EXERCISE MATERIALS:
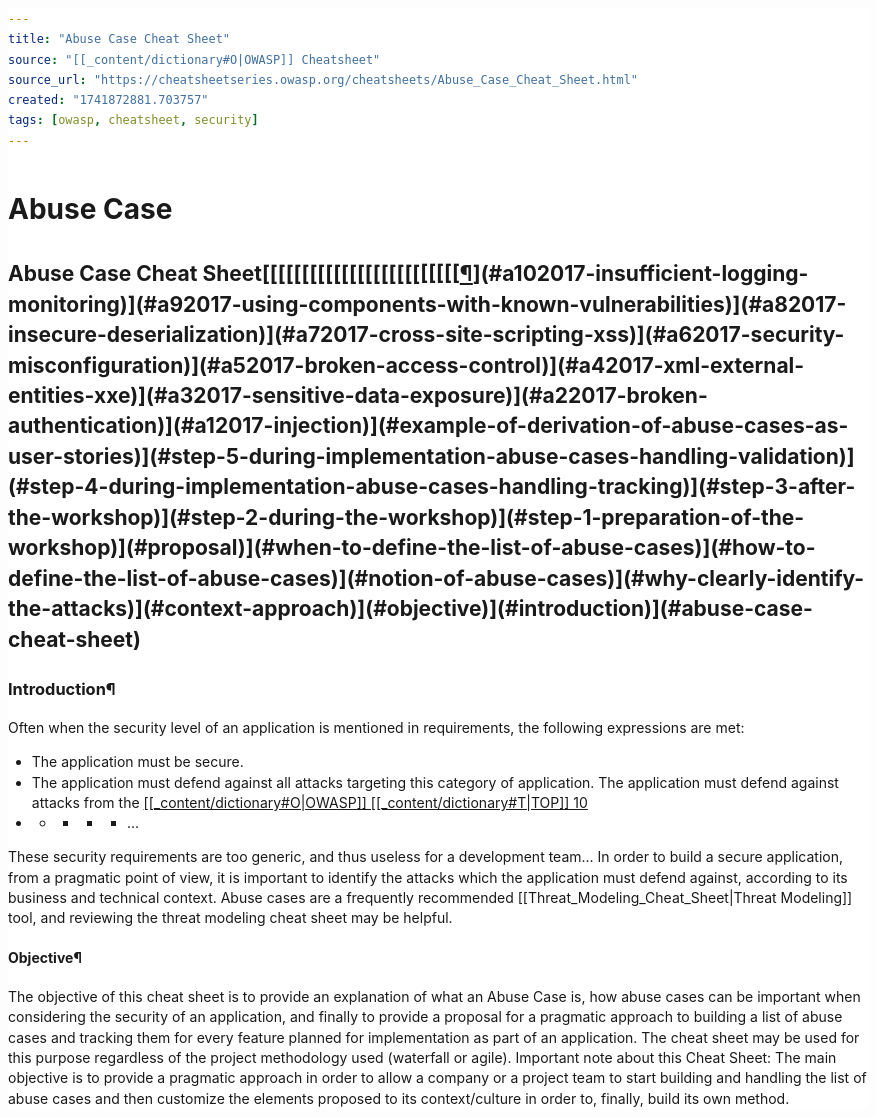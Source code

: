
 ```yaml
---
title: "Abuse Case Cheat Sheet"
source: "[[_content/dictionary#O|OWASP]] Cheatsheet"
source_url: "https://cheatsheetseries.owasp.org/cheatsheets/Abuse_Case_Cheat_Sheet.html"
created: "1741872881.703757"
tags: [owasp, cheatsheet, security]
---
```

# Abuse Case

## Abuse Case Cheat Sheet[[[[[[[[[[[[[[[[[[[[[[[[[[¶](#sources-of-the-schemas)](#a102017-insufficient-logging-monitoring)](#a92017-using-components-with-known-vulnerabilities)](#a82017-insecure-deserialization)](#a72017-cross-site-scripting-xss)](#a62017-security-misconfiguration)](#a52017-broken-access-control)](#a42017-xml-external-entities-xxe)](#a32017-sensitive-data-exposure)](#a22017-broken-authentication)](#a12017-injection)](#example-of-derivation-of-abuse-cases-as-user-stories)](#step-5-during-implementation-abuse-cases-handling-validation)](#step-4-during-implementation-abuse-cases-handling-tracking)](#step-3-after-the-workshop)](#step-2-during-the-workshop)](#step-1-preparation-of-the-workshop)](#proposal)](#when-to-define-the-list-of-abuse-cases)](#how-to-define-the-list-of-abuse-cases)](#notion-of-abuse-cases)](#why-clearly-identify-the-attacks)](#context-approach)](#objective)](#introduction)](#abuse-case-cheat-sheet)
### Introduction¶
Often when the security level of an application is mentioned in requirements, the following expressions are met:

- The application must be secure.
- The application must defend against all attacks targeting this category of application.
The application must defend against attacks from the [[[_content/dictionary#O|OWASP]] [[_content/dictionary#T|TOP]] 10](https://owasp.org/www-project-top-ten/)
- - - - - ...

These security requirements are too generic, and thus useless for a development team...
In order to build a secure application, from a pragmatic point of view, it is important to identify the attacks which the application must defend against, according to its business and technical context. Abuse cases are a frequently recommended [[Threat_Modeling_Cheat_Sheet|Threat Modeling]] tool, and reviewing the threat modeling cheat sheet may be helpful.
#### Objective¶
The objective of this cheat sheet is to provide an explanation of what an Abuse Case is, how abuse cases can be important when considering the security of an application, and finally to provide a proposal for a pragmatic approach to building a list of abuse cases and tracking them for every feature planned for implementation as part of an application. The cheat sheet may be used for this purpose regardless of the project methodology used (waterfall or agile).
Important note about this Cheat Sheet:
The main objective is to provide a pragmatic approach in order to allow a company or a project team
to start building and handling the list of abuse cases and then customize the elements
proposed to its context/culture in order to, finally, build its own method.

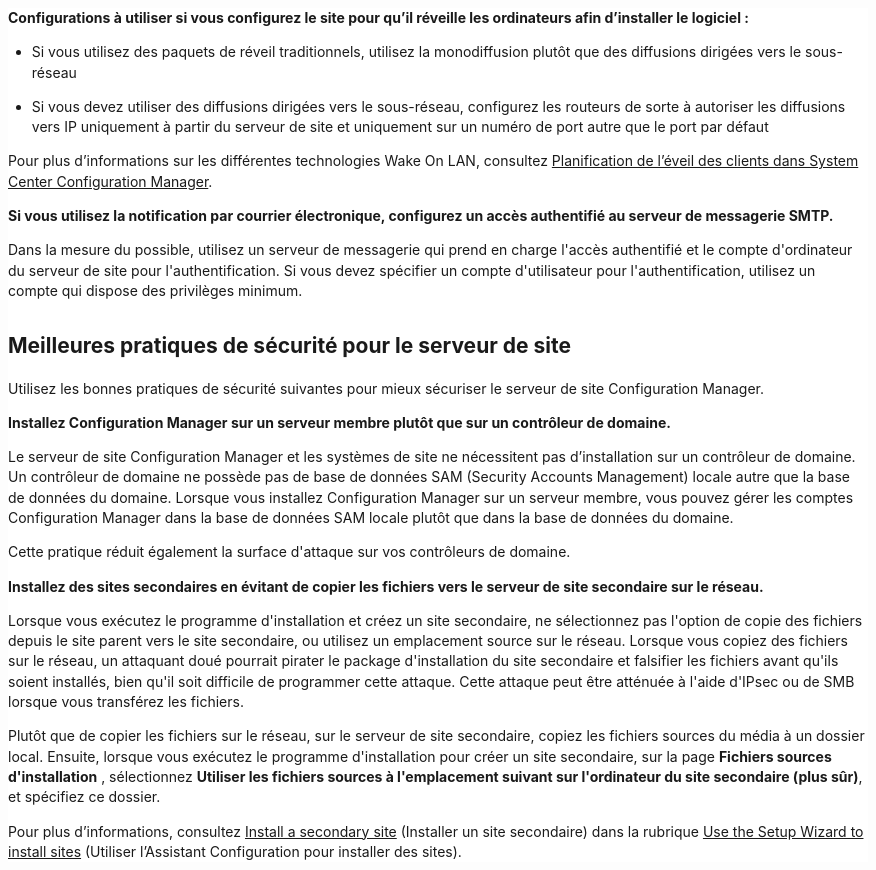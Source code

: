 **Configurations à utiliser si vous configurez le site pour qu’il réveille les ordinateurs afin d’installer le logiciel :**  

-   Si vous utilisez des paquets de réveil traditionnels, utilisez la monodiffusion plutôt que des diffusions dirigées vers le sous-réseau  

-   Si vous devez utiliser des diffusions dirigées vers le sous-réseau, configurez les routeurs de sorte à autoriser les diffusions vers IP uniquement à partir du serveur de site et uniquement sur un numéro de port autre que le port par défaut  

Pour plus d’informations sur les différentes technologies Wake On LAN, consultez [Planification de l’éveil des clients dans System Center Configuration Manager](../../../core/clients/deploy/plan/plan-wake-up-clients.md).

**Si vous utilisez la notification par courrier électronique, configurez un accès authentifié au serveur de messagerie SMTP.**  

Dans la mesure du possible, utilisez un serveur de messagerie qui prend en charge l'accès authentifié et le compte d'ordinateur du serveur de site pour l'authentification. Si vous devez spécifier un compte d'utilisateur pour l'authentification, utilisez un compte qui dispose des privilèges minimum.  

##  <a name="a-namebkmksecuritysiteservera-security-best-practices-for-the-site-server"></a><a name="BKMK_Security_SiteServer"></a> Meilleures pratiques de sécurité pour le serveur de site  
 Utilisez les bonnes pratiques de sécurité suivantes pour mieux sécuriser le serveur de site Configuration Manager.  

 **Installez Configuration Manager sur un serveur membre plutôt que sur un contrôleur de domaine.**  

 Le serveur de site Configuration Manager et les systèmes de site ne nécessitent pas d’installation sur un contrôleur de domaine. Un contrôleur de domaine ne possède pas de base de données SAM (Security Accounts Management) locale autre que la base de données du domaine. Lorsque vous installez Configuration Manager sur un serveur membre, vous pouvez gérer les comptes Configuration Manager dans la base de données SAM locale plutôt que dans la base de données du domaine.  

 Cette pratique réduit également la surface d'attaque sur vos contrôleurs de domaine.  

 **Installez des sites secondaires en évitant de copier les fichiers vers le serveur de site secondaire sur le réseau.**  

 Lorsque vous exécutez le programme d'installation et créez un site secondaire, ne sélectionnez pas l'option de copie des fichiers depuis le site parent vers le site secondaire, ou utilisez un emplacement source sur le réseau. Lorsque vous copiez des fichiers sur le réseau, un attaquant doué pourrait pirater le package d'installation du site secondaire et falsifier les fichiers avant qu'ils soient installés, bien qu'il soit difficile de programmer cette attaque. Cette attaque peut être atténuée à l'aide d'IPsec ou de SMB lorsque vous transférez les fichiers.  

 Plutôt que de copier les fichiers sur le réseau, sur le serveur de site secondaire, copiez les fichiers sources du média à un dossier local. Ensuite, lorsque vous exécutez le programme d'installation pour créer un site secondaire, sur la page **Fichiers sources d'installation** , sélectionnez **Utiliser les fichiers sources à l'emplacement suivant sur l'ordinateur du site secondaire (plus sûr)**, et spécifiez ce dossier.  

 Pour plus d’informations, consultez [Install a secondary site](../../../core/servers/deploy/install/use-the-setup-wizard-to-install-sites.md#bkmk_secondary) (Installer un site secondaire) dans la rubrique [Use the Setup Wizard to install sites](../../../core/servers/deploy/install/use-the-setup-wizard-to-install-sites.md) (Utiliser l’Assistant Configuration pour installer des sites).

TASK:
Look through the records above for the string "copiez", then copy every line that has it.

TASK ANSWER:
 Lorsque vous exécutez le programme d'installation et créez un site secondaire, ne sélectionnez pas l'option de copie des fichiers depuis le site parent vers le site secondaire, ou utilisez un emplacement source sur le réseau. Lorsque vous copiez des fichiers sur le réseau, un attaquant doué pourrait pirater le package d'installation du site secondaire et falsifier les fichiers avant qu'ils soient installés, bien qu'il soit difficile de programmer cette attaque. Cette attaque peut être atténuée à l'aide d'IPsec ou de SMB lorsque vous transférez les fichiers.  
 Plutôt que de copier les fichiers sur le réseau, sur le serveur de site secondaire, copiez les fichiers sources du média à un dossier local. Ensuite, lorsque vous exécutez le programme d'installation pour créer un site secondaire, sur la page **Fichiers sources d'installation** , sélectionnez **Utiliser les fichiers sources à l'emplacement suivant sur l'ordinateur du site secondaire (plus sûr)**, et spécifiez ce dossier.  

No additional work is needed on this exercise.